We’ve released a list of fixes for the most common macOS issues. It’s worth a look if you don’t know how to approach whatever is ailing your computer.

We’ve also put together a guide that will help you fix bad macOS battery life should you come across it during your time on the macOS Monterey beta.

We also recommend getting familiar with Apple’s Discussion forums. They’ll be a great resource if you encounter a bug or performance issue on your Mac.

Learn How to Downgrade

Before you install the macOS Monterey beta, you should explore the downgrade options that will bring you back to macOS Big Sur.

If you decide that you don’t like macOS Monterey’s changes or there are too many problems, you can downgrade back to older macOS software on your device pretty easily if you are prepared.

The best way to downgrade is to restore a Time Machine backup from macOS Big Sur. This downgrade will take some time, but it will take you right back to where your Mac was before you installed the beta.

You can do a clean install of macOS Big Sur if you want to downgrade that way, but you will then need to set everything up from scratch.

Bottom line, figure out an escape plan before you jump into the beta.

Cleanup Your Mac’s Storage

If you’re running out of space on your Mac, you might need to do some cleanup in order to install the macOS Monterey beta. The beta requires a sizable chunk of disk space on your Mac.

If you’re running out of space, go through your device’s storage and delete files you no longer need to make sure you have room for the download.

Decide Where You Are Installing

Decide where you will install the macOS Monterey beta before you initiate the download. There are a few different options.

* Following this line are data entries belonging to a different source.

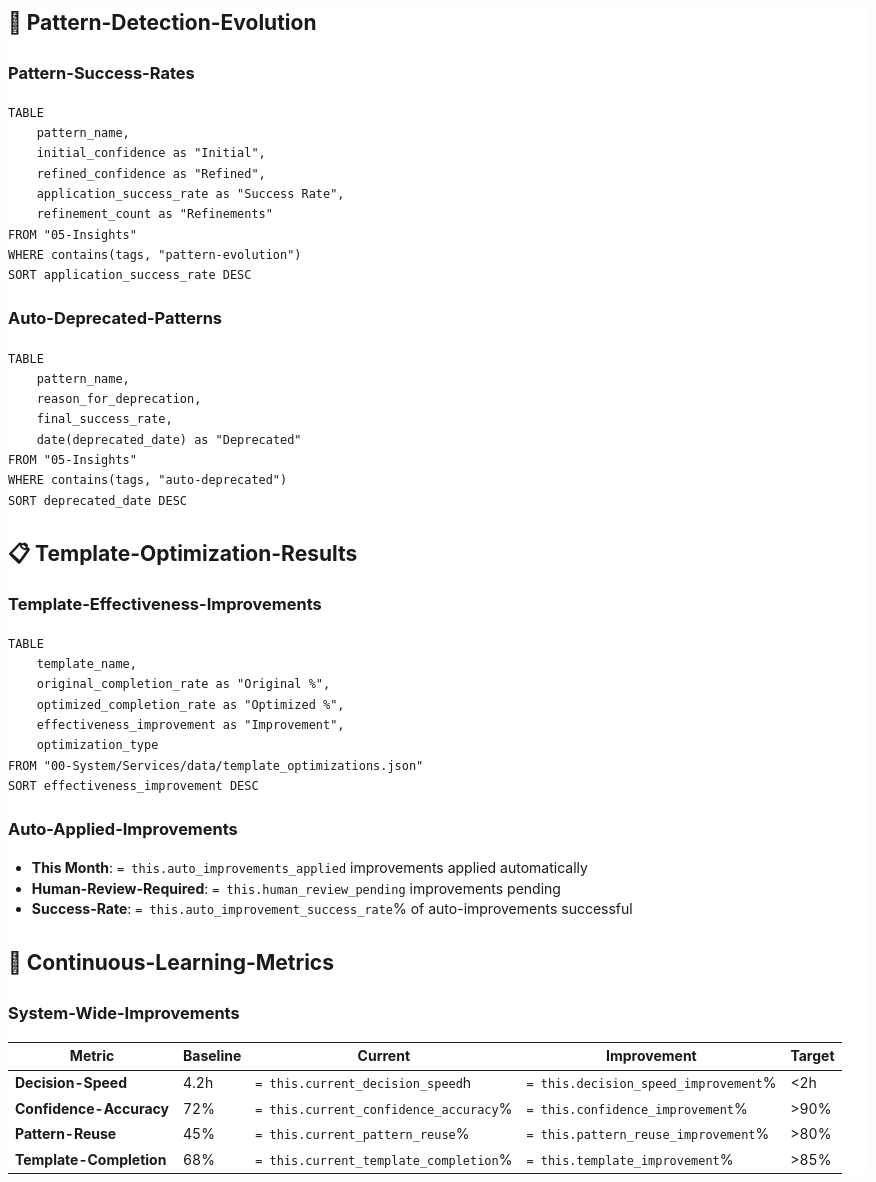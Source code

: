 ## 🎯 **Pattern-Detection-Evolution**

### **Pattern-Success-Rates**
```dataview
TABLE
    pattern_name,
    initial_confidence as "Initial",
    refined_confidence as "Refined",
    application_success_rate as "Success Rate",
    refinement_count as "Refinements"
FROM "05-Insights"
WHERE contains(tags, "pattern-evolution")
SORT application_success_rate DESC
```

### **Auto-Deprecated-Patterns**
```dataview
TABLE
    pattern_name,
    reason_for_deprecation,
    final_success_rate,
    date(deprecated_date) as "Deprecated"
FROM "05-Insights"
WHERE contains(tags, "auto-deprecated")
SORT deprecated_date DESC
```

## 📋 **Template-Optimization-Results**

### **Template-Effectiveness-Improvements**
```dataview
TABLE
    template_name,
    original_completion_rate as "Original %",
    optimized_completion_rate as "Optimized %",
    effectiveness_improvement as "Improvement",
    optimization_type
FROM "00-System/Services/data/template_optimizations.json"
SORT effectiveness_improvement DESC
```

### **Auto-Applied-Improvements**
- **This Month**: `= this.auto_improvements_applied` improvements applied automatically
- **Human-Review-Required**: `= this.human_review_pending` improvements pending
- **Success-Rate**: `= this.auto_improvement_success_rate`% of auto-improvements successful

## 🔄 **Continuous-Learning-Metrics**

### **System-Wide-Improvements**
| Metric | Baseline | Current | Improvement | Target |
|--------|----------|---------|-------------|--------|
| **Decision-Speed** | 4.2h | `= this.current_decision_speed`h | `= this.decision_speed_improvement`% | <2h |
| **Confidence-Accuracy** | 72% | `= this.current_confidence_accuracy`% | `= this.confidence_improvement`% | >90% |
| **Pattern-Reuse** | 45% | `= this.current_pattern_reuse`% | `= this.pattern_reuse_improvement`% | >80% |
| **Template-Completion** | 68% | `= this.current_template_completion`% | `= this.template_improvement`% | >85% |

The best place to install the macOS Monterey beta is on a spare Mac. This will let you test the new features and experience the update without worrying about losing any files or interrupting your workflow. This is the recommended route.

The next best solution is to create a partition on your primary Mac and then install the macOS Monterey beta there. This will be a clean install and it will keep it separate from the files and apps you use all the time. This is a good way to keep the beta with you without carrying a second machine.

The third option is to install the macOS Monterey beta on your only Mac as the primary operating system, similar to how you would upgrade this fall. This is extremely risky, and we don’t recommend going that route if you can avoid it.

Learn How to Send Bug Reports

If this is your first time trying macOS beta software, you’ll want to learn how to send Apple feedback about the software’s performance. This feedback will help Apple improve the final version of macOS Monterey.

You’ll want to send feedback via Apple’s Feedback Assistant service. It’s fairly straightforward, but you’ll want to get comfortable with it.

For more on the Feedback app and submitting macOS Monterey bugs and issues to Apple, check out Apple’s FAQ.